David Nolan and the Australian mitochondrial researchers from Australia will report today on a study looking at the various nukes and their effects on fat loss in sucutaneous fat tissue in the leg in patients on either AZT OR D4T regimens. Patients had DEXA scans to detect fat loss. Today they will report results after following patients for 2 years and I'll report results later as I'm restricted from reporting results until after the presentations.
On the other hand Graeme Moyle reported a poster study on the results of subcutaneous fat biopsies taken from the left buttock to see evaluate the extent of fat loss and mitochondrial depletion in 42 male patients. He reported finding that both d4T and AZT based ART are associated with significant fat tissue depletion. Is mitochondrial depletion in fat tissue in buttock refelective of the arm, leg, face, and other areas? The findings in this study is somewhat at odds with findings of other studies where d4T is linked to fat loss, elevated lactate, or mitochondrial depletion.

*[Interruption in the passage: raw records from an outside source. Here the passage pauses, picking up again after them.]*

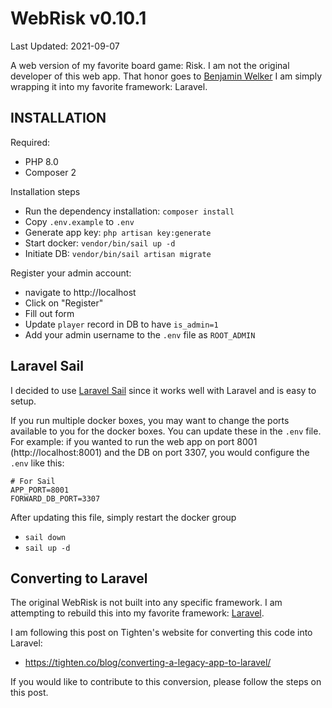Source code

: # WebRisk v0.10.1
Last Updated: 2021-09-07

A web version of my favorite board game: Risk. I am not the original developer of this web app. That honor goes to [Benjamin Welker](https://github.com/benjamw) I am simply wrapping it into my favorite framework: Laravel.

## INSTALLATION

Required:
 - PHP 8.0
 - Composer 2

Installation steps
 - Run the dependency installation: ```composer install```
 - Copy `.env.example` to `.env`
 - Generate app key: `php artisan key:generate`
 - Start docker: ```vendor/bin/sail up -d```
 - Initiate DB: ```vendor/bin/sail artisan migrate```

Register your admin account:
 - navigate to http://localhost
 - Click on "Register"
 - Fill out form
 - Update `player` record in DB to have `is_admin=1`
 - Add your admin username to the `.env` file as `ROOT_ADMIN`
 
## Laravel Sail

I decided to use [Laravel Sail](https://laravel.com/docs/8.x/sail) since it works well with Laravel and is easy to setup.

If you run multiple docker boxes, you may want to change the ports available to you for the docker boxes. You can update these in the `.env` file. For example: if you wanted to run the web app on port 8001 (http://localhost:8001) and the DB on port 3307, you would configure the `.env` like this:

```env
# For Sail
APP_PORT=8001
FORWARD_DB_PORT=3307
```

After updating this file, simply restart the docker group
 - `sail down`
 - `sail up -d`


## Converting to Laravel

The original WebRisk is not built into any specific framework. I am attempting to rebuild this into my favorite framework: [Laravel](https://laravel.com/).

I am following this post on Tighten's website for converting this code into Laravel:
 - https://tighten.co/blog/converting-a-legacy-app-to-laravel/

If you would like to contribute to this conversion, please follow the steps on this post. 

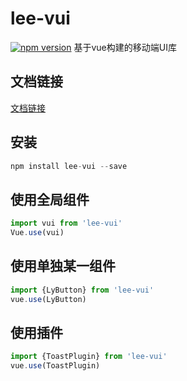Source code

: # lee-vui
[![npm version](https://badge.fury.io/js/lee-vui.svg)](https://www.npmjs.com/package/lee-vui)
基于vue构建的移动端UI库

## 文档链接
[文档链接](https://jessica-liyan.github.io/ng5-ui/)

## 安装
```js
npm install lee-vui --save
```

## 使用全局组件
```js
import vui from 'lee-vui'
Vue.use(vui)
```

## 使用单独某一组件
```js
import {LyButton} from 'lee-vui'
vue.use(LyButton)
```

## 使用插件
```js
import {ToastPlugin} from 'lee-vui'
vue.use(ToastPlugin)
```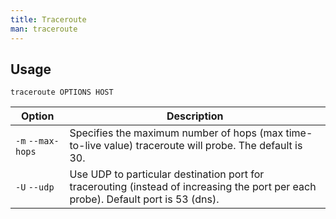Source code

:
```yaml
---
title: Traceroute
man: traceroute
---
```


## Usage

```shell
traceroute OPTIONS HOST
```

| Option | Description |
| --- | --- |
| `-m` `--max-hops` | Specifies the maximum number of hops (max time-to-live value) traceroute will probe. The default is 30. |
| `-U` `--udp` | Use UDP to particular destination port for tracerouting (instead of increasing the port per each probe). Default port is 53 (dns). |
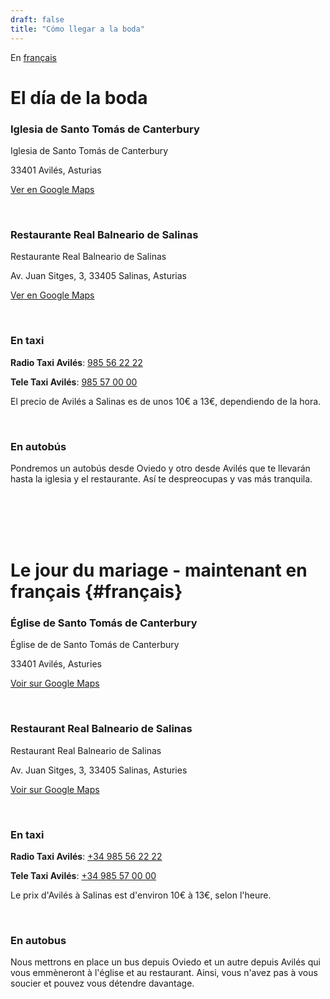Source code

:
 ```yaml
---
draft: false
title: "Cómo llegar a la boda"
---
```


En [français](#français)

# El día de la boda

### Iglesia de Santo Tomás de Canterbury

Iglesia de Santo Tomás de Canterbury

33401 Avilés, Asturias

[Ver en Google Maps](https://maps.app.goo.gl/WwUPTQDDjp5mAaxB9)

<br>

### Restaurante Real Balneario de Salinas

Restaurante Real Balneario de Salinas

Av. Juan Sitges, 3, 33405 Salinas, Asturias

[Ver en Google Maps](https://maps.app.goo.gl/jsiKDDf9o5k5hzwa8)

<br>

### En taxi

**Radio Taxi Avilés**: <a href="tel:0034985562222">985 56 22 22</a>

**Tele Taxi Avilés**: <a href="tel:0034985570000">985 57 00 00</a>

El precio de Avilés a Salinas es de unos 10€ a 13€, dependiendo de la hora.

<br>

### En autobús

Pondremos un autobús desde Oviedo y otro desde Avilés que te llevarán hasta la iglesia y el restaurante. Así te despreocupas y vas más tranquila.



<br>

<br>

<br>

<br>

# Le jour du mariage - maintenant en français {#français}

### Église de Santo Tomás de Canterbury

Église de de Santo Tomás de Canterbury

33401 Avilés, Asturies

[Voir sur Google Maps](https://maps.app.goo.gl/WwUPTQDDjp5mAaxB9)

<br>

### Restaurant Real Balneario de Salinas

Restaurant Real Balneario de Salinas

Av. Juan Sitges, 3, 33405 Salinas, Asturies

[Voir sur Google Maps](https://maps.app.goo.gl/jsiKDDf9o5k5hzwa8)

<br>

### En taxi

**Radio Taxi Avilés**: <a href="tel:0034985562222">+34 985 56 22 22</a>

**Tele Taxi Avilés**: <a href="tel:0034985570000">+34 985 57 00 00</a>

Le prix d'Avilés à Salinas est d'environ 10€ à 13€, selon l'heure.

<br>

### En autobus

Nous mettrons en place un bus depuis Oviedo et un autre depuis Avilés qui vous emmèneront à l'église et au restaurant. Ainsi, vous n'avez pas à vous soucier et pouvez vous détendre davantage.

There are studies here linking nukes to lipid abnormalities, not just linking the abnormalities to PIs. There are studies here suggesting that PI therapy in combination with nukes create a synergy in accelerating fat loss that PI therapy or nuke therapy separately do not cause. In other words combining a Pi with nukes accelerates fat loss, so some have jumped to the conclusion, based on limited study data, that nuke sparing regimens will not lead to fat loss or not as quickly. The ACTG is studying this with a nuke sparing regimen. You could do this with double PIs like ritonavir-saquinavir, Kaletra-saquinavir, a PI+NRTI combination. But there are also studies, including here, suggesting that PIS can contribute to fat loss. So its preliminary and not established that nuke sparing will not lead to fat loss or it will appreciably slow it down, and its preliminary to conclude such a combination will not have other safety concerns or implications regarding body changes & metabolic abnormalities.